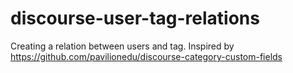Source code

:# discourse-user-tag-relations

Creating a relation between users and tag. Inspired by https://github.com/pavilionedu/discourse-category-custom-fields
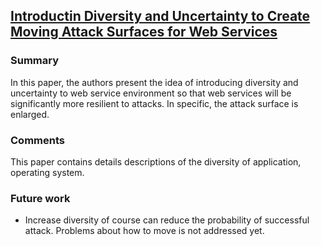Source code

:## [Introductin Diversity and Uncertainty to Create Moving Attack Surfaces for Web Services](https://books.google.com/books?id=VERsnX772S0C&pg=PR15&lpg=PR15&dq=Introduction+Diversity+and+Uncertainty+to+Create+Moving+Attack+Surfaces+for+Web+Services&source=bl&ots=hMJZktVK3i&sig=P0HWn51GLYcTOKx1RSvuC1UDgS0&hl=en&sa=X&ei=DhBaVfadLY2VyQSRpYGQCQ&ved=0CB4Q6AEwAA#v=onepage&q=Introduction%20Diversity%20and%20Uncertainty%20to%20Create%20Moving%20Attack%20Surfaces%20for%20Web%20Services&f=false)

### Summary
In this paper, the authors present the idea of introducing diversity and uncertainty to web service environment so that web services will be significantly more resilient to attacks. In specific, the attack surface is enlarged.

### Comments
This paper contains details descriptions of the diversity of application, operating system.

### Future work
- Increase diversity of course can reduce the probability of successful attack. Problems about how to move is not addressed yet. 
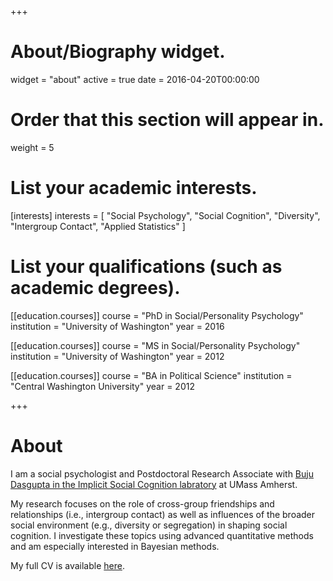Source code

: +++
# About/Biography widget.
widget = "about"
active = true
date = 2016-04-20T00:00:00

# Order that this section will appear in.
weight = 5

# List your academic interests.
[interests]
  interests = [
    "Social Psychology",
    "Social Cognition",
    "Diversity",
    "Intergroup Contact",
    "Applied Statistics"
  ]

# List your qualifications (such as academic degrees).
[[education.courses]]
  course = "PhD in Social/Personality Psychology"
  institution = "University of Washington"
  year = 2016

[[education.courses]]
  course = "MS in Social/Personality Psychology"
  institution = "University of Washington"
  year = 2012

[[education.courses]]
  course = "BA in Political Science"
  institution = "Central Washington University"
  year = 2012
 
+++

# About

I am a social psychologist and Postdoctoral Research Associate with [Buju Dasgupta in the Implicit Social Cognition labratory](https://people.umass.edu/nd/) at UMass Amherst.

My research focuses on the role of cross-group friendships and relationships (i.e., intergroup contact) as well as influences of the broader social environment (e.g., diversity or segregation)
in shaping social cognition. I investigate these topics using advanced quantitative methods and am especially interested in Bayesian methods.


My full CV is available [here](pdf/cv.pdf).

==================================================

- What this task involves: Wherever the word "will" occurs in the data above, copy the line it sits in.

- Solution to the problem:
In this paper, the authors present the idea of introducing diversity and uncertainty to web service environment so that web services will be significantly more resilient to attacks. In specific, the attack surface is enlarged.
# Order that this section will appear in.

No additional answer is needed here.